The list formed the basis of all data linkage and biographical research. Some individuals (especially unnamed servants) were not identifiable; the markup has been retained in the TEI XML, but they are not linked.
Short narrative biographies were written for all individuals who could be identified. In addition, where available, more structured metadata was recorded for spouses, parents, children, birth and death dates, titles and married women's birth surnames, as well as the main sources used.
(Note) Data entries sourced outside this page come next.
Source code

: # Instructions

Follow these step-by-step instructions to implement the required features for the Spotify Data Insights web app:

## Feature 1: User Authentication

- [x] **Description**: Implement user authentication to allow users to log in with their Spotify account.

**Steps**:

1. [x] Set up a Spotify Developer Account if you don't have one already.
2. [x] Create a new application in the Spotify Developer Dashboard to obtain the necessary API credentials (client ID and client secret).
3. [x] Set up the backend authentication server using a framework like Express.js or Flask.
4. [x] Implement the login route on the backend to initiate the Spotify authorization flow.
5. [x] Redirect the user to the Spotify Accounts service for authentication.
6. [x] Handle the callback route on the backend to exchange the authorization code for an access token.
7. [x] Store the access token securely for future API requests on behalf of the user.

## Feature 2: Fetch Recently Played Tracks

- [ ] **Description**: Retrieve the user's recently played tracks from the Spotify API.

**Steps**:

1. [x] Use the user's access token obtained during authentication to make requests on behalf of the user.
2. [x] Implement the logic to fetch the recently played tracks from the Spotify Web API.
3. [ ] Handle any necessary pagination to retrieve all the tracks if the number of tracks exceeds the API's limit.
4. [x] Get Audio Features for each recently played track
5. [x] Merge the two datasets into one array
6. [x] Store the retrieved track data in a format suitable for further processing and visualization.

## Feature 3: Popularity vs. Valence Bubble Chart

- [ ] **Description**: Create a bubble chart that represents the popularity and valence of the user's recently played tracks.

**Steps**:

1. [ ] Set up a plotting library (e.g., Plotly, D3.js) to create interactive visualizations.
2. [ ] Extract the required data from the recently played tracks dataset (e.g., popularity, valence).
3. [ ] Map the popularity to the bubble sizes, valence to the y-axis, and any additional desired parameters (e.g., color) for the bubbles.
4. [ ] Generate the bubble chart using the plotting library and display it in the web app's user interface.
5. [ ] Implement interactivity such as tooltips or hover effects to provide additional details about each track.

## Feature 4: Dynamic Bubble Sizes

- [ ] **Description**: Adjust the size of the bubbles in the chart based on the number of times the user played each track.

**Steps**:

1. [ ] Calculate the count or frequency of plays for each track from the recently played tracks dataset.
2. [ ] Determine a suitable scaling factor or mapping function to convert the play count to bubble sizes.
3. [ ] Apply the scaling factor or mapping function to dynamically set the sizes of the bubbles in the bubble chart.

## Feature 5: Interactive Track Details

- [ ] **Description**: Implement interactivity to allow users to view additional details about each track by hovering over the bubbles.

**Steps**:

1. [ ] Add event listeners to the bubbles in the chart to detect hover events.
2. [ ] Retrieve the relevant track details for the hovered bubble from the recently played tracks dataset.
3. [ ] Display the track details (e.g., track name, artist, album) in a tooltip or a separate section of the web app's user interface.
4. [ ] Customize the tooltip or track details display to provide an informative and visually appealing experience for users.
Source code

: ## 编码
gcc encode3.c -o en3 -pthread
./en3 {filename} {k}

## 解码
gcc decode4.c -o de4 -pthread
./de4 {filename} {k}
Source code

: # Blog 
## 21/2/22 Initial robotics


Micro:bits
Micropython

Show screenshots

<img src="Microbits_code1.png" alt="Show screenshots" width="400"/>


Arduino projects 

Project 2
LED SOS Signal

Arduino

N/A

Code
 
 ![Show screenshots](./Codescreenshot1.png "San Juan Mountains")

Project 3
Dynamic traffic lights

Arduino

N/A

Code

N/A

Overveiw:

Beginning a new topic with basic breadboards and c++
These are not present in the DSE but (along with lists of sources) have been included in the metadata files for reference.
We have striven to identify people as accurately as possible, but there may be errors in identification, deduplication or disambiguation, especially for obscure individuals and those with common names.
The metadata is held in a standoff file in the project Github repository, people.xml .
Example:
<person xml:id="dcl1">
<persName type="label">Daphne Lightfoot (died 1689)</persName>
<persName>
<forename>Daphne</forename>
<surname type="birth">Cassell</surname>
<surname type="married">Lightfoot</surname>
</persName>
<death type="burial" when-custom="1689-09-20">buried 20 September
1689</death>
<gender>female</gender>
<noteGrp>
<note type="bio">Daphne Lightfoot entered the service of the
Wandesford family as an unmarried woman with the family name Cassell;
the earliest reference is to her moving to Hipswell with the family in
1644[...]</note>
<note type="marriages">
<persName role="spouse" n="1" ref="#gl1">George
Lightfoot</persName>
<persName role="child" n="1" ref="#ml1">Mary</persName>
</note>
<note type="sources">
<listBibl>
<bibl>Whiting, <hi rend="italic">Autobiographies of Thomas
Comber</hi>, 2:53 </bibl>
<bibl>'The Will of Dame Alice Wandesford', in McCall, <hi
rend="italic">Wandesforde Family</hi>, 357--58 </bibl>
<bibl>'Gilling West Parish Registers: Baptisms, Marriages and
Burials, 1639--1782', PR/GIL 1/1, NYCRO</bibl>
</listBibl>
</note>
</noteGrp>
</person>
The general approach to tagging and linking places mentioned in the Books was similar to that used for people's names.
We tagged potentially identifiable and mappable places mentioned in the Books,
named ("Hipswell", "the river Swale")
unnamed but identifiable ("the town", "the river")
Biblical and fictional places, abstract and indeterminate place mentions were not tagged.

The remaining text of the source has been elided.